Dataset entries
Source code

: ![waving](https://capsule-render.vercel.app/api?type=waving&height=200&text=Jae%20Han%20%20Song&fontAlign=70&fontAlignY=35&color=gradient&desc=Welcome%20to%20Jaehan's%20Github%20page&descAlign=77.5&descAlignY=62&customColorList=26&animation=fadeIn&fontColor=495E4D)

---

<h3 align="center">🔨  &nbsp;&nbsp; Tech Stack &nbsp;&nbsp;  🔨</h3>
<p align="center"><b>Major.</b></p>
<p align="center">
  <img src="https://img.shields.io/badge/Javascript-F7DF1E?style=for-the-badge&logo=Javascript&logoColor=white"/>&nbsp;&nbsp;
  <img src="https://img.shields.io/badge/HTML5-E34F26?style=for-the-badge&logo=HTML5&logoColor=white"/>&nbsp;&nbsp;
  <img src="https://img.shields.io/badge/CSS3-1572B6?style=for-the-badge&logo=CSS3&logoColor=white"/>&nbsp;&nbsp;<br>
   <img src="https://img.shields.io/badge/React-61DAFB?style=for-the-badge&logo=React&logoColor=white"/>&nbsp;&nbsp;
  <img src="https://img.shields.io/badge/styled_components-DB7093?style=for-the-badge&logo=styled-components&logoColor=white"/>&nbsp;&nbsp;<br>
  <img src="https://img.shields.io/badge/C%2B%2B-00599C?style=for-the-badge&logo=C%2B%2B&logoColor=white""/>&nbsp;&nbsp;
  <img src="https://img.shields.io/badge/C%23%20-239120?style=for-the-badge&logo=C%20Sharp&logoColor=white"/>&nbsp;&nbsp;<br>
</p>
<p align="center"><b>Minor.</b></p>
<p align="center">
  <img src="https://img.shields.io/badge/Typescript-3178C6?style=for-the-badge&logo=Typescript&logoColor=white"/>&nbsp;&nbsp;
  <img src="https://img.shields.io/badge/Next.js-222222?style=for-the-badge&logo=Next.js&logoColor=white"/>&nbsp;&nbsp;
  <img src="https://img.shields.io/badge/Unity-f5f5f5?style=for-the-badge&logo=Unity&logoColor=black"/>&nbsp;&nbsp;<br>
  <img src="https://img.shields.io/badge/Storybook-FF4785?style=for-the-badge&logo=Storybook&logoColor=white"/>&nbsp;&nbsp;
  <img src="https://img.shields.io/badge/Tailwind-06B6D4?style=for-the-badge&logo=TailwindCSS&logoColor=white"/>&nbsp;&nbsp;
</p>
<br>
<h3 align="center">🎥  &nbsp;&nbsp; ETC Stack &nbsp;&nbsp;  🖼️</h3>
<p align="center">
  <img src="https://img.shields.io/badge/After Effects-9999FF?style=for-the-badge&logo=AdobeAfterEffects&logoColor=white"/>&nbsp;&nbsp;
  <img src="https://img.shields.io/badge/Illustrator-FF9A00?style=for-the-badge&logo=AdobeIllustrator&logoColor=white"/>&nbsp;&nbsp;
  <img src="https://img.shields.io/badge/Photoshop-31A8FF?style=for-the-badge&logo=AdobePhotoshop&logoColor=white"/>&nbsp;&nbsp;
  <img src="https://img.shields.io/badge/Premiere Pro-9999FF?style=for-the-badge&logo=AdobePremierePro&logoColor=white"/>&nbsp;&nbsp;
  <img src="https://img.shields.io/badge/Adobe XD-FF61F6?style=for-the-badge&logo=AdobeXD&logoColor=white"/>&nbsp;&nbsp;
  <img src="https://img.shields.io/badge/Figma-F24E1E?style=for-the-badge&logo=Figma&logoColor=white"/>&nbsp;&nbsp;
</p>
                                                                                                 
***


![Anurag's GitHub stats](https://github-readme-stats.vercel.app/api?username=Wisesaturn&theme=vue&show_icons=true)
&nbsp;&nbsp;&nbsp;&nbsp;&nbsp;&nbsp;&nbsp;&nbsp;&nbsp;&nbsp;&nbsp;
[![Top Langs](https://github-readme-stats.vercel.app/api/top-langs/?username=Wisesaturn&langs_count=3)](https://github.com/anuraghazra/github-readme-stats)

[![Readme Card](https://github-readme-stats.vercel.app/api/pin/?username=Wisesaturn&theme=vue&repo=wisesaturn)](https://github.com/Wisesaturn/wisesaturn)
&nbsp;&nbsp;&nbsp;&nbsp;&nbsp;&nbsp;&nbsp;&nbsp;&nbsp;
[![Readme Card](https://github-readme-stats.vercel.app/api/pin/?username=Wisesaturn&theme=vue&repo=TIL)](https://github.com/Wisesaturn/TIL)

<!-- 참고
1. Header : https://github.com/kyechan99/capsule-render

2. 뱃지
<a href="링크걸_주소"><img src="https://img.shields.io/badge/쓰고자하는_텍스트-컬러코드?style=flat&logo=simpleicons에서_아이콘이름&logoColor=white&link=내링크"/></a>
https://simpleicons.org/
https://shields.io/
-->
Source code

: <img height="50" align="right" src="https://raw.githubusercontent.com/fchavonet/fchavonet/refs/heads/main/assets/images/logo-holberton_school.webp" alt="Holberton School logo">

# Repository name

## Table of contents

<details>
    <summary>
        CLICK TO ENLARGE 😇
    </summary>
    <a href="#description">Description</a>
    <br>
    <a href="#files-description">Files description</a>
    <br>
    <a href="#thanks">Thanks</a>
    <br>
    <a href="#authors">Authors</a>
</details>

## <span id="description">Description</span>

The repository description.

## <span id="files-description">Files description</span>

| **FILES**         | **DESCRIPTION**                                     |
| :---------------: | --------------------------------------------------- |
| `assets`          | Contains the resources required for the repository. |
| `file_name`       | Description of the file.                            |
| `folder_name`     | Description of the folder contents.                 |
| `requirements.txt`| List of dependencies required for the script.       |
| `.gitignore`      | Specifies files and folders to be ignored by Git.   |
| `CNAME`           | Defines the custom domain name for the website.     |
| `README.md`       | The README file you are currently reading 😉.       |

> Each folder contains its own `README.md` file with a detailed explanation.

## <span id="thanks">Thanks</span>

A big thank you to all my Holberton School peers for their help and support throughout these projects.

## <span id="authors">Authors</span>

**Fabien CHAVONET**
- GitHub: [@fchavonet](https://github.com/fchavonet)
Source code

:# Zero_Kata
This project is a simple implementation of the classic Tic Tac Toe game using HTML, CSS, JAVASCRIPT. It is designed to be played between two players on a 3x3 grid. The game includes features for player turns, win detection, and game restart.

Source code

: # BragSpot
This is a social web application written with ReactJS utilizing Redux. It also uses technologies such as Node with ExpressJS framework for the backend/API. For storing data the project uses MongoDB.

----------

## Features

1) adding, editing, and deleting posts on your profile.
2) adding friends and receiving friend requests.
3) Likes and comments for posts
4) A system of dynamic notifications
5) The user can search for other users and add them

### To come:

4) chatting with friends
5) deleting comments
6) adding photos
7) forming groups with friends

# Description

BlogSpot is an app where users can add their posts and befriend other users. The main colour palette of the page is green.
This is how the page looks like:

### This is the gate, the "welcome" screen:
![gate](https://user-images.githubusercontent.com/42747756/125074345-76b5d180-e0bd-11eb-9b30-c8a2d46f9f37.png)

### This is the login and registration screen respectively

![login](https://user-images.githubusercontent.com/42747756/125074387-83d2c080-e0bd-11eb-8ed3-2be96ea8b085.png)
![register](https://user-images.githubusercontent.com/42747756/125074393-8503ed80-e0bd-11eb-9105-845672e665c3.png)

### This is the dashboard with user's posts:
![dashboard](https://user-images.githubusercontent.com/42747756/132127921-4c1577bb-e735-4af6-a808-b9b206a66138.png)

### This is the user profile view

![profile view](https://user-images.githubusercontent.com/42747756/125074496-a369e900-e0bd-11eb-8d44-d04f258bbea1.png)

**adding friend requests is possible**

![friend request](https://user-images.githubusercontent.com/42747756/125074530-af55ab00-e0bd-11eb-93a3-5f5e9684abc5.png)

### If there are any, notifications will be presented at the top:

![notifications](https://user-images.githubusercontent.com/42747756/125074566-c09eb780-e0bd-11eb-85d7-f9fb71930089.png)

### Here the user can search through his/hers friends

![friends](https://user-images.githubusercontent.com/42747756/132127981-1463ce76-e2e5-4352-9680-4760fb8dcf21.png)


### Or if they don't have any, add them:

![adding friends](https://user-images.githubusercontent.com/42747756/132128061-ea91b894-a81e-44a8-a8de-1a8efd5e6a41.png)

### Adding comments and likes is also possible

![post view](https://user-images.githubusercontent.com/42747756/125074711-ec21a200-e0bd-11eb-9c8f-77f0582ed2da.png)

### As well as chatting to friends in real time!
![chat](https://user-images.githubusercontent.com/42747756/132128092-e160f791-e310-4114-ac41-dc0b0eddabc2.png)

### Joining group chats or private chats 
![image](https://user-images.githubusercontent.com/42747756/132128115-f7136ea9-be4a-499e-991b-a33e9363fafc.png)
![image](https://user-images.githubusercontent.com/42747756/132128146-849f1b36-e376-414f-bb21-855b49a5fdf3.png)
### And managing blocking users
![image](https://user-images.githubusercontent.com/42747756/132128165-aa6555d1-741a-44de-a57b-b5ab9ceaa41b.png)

WHAT IS BEING ASKED:
Line count for "chatting": count the lines in the records above that hold this word, and give only the number.

ANSWER TO THIS TASK:
2